Ishikawa Toyonobu (石川 豊信) was a Japanese ukiyo-e print artist. He is sometimes said to have been the same person as Nishimura Shigenobu, a contemporary ukiyo-e artist and student of Nishimura Shigenaga about whom very little is known. His earliest works are indeed signed "Nishimura Magosaburō Shigenobu"; he only later adopted the gō Tanshōdō, Meijōdō and Shūha.

A pupil of Nishimura Shigenaga, Toyonobu produced many monochrome "lacquer prints" (urushi-e) which reflected the influence of Okumura Masanobu as well. During the 1730s and 1740s he produced numerous yakusha-e and bijinga in this style, and went on to found the Ishikawa Toyonobu school in Kyoto. Many of these were yakusha-e (actor prints) and bijin-ga (images of beautiful women), including images of standing courtesans, whose faces conveyed an impassivity typical of the works of the Kaigetsudō school.

Toyonobu also experimented with semi-nude forms, something his chief predecessors also did, but never succeeded in developing it into a trend or subgenre within ukiyo-e. Art historian Richard Lane points out that these images, depicting women with the top half of their kimono open and let down to reveal their chests, were intended as suggestive and erotic, and were not "glorification of the human form such as we find in Greek art".

Later in his career, Toyonobu became one of the leading producers of color prints, chiefly benizuri-e ("rose prints"), but stopped producing ukiyo-e shortly after Suzuki Harunobu pioneered the full-color print (nishiki-e) in 1765.

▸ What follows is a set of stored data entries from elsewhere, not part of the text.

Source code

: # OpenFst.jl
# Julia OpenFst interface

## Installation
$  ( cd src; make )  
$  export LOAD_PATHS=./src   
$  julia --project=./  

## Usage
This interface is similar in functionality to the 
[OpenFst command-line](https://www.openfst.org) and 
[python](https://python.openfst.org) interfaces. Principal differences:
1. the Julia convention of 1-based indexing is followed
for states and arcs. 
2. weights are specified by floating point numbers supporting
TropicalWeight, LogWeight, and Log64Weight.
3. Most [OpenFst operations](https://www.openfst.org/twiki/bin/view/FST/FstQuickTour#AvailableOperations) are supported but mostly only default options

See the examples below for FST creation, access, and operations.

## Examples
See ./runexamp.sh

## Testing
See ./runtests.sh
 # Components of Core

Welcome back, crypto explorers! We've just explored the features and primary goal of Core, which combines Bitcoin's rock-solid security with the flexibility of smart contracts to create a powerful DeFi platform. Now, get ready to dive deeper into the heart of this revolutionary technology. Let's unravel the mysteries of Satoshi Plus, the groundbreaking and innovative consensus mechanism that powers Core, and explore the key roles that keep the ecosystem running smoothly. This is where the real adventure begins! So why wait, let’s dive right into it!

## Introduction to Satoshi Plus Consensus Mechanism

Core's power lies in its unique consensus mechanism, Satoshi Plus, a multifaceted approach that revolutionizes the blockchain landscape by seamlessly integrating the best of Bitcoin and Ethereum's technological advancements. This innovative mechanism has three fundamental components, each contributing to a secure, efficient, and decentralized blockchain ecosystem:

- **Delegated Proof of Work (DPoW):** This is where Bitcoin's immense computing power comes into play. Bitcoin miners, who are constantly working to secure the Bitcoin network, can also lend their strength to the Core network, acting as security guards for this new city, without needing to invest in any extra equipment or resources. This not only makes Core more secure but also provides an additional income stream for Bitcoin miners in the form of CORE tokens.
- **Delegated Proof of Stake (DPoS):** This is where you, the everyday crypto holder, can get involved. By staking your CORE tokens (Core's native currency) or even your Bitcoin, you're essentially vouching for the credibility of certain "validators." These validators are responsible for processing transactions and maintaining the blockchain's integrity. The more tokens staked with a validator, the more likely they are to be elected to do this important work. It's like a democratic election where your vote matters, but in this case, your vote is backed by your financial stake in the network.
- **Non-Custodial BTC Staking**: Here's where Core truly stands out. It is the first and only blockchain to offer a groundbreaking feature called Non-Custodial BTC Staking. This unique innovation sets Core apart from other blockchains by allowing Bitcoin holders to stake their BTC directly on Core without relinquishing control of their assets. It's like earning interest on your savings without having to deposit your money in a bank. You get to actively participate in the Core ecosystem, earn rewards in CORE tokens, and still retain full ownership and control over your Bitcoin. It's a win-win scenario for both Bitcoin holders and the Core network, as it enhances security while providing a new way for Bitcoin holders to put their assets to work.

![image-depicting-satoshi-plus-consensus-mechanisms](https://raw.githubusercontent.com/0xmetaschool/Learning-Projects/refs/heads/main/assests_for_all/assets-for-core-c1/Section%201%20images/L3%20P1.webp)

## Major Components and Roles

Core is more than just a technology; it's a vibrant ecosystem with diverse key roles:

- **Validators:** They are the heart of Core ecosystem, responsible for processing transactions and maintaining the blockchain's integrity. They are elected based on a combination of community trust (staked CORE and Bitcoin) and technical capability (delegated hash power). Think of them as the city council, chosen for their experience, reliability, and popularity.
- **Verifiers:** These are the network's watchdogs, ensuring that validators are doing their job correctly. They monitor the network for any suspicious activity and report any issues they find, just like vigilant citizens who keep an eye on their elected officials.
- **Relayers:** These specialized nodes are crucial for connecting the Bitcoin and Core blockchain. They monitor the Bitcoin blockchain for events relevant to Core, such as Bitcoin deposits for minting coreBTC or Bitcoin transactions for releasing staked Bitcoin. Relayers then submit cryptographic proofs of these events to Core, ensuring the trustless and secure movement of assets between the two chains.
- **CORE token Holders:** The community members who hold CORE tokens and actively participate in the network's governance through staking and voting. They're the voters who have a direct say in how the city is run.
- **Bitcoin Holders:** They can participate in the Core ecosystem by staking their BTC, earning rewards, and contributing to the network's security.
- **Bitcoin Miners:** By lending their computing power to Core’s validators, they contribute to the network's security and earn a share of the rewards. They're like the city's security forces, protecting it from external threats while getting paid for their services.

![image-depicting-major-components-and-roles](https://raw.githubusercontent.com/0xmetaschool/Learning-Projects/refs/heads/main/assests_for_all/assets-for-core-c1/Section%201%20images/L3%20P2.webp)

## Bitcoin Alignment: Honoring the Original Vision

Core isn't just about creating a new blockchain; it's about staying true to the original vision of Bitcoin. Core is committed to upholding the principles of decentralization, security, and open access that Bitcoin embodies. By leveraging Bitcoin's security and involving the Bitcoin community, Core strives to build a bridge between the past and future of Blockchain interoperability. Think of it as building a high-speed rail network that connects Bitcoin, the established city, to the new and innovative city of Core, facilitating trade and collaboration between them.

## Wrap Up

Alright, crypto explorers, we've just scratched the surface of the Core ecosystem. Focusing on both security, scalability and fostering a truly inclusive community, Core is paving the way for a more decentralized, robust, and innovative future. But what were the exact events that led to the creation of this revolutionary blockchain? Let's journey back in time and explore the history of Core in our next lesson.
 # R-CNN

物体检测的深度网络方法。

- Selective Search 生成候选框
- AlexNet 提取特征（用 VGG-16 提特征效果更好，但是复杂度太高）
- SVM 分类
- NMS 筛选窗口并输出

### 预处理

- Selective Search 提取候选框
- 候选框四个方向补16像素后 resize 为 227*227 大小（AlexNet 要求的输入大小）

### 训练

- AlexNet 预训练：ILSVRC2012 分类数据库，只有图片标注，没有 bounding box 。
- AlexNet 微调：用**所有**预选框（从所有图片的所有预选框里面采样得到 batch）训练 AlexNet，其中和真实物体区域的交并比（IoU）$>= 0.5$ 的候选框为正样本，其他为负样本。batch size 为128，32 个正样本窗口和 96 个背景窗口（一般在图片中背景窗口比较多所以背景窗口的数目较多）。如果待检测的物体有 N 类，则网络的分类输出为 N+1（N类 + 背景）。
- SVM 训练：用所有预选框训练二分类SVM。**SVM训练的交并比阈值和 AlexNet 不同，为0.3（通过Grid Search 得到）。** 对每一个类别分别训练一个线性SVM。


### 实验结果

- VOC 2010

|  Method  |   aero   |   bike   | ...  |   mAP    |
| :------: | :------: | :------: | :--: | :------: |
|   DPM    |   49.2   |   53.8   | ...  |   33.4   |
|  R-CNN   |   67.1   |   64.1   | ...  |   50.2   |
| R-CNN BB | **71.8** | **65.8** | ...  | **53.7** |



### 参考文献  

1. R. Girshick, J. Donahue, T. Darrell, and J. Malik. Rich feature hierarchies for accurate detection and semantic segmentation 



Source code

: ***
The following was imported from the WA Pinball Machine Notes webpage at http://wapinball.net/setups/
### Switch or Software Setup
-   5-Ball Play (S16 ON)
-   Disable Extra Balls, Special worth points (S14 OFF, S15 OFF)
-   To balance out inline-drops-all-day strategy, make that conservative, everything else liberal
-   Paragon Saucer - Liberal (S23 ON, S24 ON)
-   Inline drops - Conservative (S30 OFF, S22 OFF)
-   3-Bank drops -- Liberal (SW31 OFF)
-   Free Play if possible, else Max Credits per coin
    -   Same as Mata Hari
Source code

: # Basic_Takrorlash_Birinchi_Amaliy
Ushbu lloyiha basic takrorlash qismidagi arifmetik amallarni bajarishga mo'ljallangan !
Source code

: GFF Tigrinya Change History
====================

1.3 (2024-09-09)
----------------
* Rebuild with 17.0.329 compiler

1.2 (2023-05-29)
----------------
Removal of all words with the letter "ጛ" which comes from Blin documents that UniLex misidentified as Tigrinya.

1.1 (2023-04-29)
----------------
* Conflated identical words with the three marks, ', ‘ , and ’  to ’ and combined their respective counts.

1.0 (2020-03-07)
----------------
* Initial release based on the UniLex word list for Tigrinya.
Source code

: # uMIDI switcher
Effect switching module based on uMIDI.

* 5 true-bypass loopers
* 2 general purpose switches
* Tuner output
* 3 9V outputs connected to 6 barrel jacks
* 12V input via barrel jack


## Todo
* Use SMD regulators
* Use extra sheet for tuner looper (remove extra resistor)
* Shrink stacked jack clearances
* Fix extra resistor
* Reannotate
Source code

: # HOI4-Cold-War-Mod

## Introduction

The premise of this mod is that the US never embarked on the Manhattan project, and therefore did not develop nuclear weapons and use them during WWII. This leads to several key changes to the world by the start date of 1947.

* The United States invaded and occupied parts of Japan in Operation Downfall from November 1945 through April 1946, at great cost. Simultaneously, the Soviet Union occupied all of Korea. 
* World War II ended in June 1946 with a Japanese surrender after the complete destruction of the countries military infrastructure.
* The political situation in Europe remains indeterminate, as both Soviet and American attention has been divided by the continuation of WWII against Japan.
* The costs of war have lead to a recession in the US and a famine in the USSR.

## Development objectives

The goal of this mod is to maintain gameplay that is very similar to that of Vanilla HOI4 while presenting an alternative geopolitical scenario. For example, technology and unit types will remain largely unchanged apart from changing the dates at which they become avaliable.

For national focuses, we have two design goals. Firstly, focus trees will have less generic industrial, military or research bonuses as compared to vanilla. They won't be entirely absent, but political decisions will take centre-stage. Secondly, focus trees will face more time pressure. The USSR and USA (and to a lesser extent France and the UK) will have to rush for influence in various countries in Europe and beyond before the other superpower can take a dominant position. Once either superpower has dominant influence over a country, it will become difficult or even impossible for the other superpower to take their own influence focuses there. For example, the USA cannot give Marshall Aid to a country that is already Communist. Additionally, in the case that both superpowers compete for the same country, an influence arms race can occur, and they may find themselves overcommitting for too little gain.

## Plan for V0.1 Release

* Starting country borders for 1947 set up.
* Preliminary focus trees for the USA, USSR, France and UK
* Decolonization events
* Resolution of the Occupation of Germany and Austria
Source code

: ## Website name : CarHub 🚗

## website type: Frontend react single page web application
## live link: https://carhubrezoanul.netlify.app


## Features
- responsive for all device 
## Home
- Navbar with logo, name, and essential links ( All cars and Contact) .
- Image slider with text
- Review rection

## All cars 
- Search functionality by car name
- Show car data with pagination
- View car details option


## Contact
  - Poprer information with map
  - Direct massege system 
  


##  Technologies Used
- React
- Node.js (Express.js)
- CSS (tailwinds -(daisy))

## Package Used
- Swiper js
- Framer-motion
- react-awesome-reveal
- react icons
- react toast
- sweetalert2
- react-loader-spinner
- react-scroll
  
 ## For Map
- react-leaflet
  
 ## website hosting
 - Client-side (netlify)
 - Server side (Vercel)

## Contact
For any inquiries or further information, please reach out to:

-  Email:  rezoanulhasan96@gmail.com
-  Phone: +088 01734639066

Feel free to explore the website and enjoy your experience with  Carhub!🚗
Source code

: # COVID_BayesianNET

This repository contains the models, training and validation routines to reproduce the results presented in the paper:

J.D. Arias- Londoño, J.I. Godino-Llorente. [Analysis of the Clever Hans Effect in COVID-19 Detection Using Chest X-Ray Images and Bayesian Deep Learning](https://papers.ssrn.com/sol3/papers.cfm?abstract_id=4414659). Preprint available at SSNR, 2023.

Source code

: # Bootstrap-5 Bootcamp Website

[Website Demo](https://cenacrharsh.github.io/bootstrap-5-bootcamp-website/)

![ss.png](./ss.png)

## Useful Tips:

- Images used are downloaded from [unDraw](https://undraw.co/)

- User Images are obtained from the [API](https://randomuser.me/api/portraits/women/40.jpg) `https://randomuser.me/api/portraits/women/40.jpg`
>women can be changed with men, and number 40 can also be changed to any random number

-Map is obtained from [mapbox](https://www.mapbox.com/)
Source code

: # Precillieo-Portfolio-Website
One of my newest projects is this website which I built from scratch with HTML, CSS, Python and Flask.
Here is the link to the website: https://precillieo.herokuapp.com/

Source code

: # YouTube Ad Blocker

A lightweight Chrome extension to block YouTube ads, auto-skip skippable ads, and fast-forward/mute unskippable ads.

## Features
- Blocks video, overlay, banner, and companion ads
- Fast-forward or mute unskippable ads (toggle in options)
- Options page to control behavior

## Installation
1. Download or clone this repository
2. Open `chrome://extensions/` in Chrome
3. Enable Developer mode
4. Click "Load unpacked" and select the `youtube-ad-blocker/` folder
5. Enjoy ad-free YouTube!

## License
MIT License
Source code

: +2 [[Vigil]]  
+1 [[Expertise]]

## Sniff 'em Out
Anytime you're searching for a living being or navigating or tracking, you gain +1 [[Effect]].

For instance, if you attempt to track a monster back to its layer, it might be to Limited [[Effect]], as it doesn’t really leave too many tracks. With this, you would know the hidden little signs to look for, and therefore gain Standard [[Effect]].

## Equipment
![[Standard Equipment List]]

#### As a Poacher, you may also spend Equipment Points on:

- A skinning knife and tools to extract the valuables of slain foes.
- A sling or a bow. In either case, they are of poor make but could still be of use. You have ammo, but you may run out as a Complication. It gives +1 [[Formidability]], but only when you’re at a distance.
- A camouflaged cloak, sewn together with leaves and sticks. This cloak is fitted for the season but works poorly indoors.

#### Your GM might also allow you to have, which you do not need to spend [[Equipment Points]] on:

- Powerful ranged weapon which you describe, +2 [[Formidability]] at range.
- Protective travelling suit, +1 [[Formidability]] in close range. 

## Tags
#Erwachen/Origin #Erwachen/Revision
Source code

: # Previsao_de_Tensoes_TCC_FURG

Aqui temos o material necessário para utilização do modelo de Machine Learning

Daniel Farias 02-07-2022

He had one notable pupil, Ishikawa Toyomasa, who is known chiefly for his depictions of children at play, and who may have been Toyonobu's son.

== Works ==

===Bijin-ga Prints===

Bijin-ga prints depict beautiful and erotic images of women, intended for urban citizens during the Edo period. Some Bijin-ga prints of Ishikawa Toyonubu include imagery or references of sex workers.

"Beauty Reading A Letter" c. 1758 depicts a woman reading a letter on a scroll and the interior of a room. It is a benizuri-e color woodblock print which was on display at the Art Institute of Chicago

"Courtesan Reading a Letter" c. 1745 was on display at the Art Institute of Chicago. It is a hand-colored woodblock print of a prostitute reading a letter, adorned in floral and patterned wear.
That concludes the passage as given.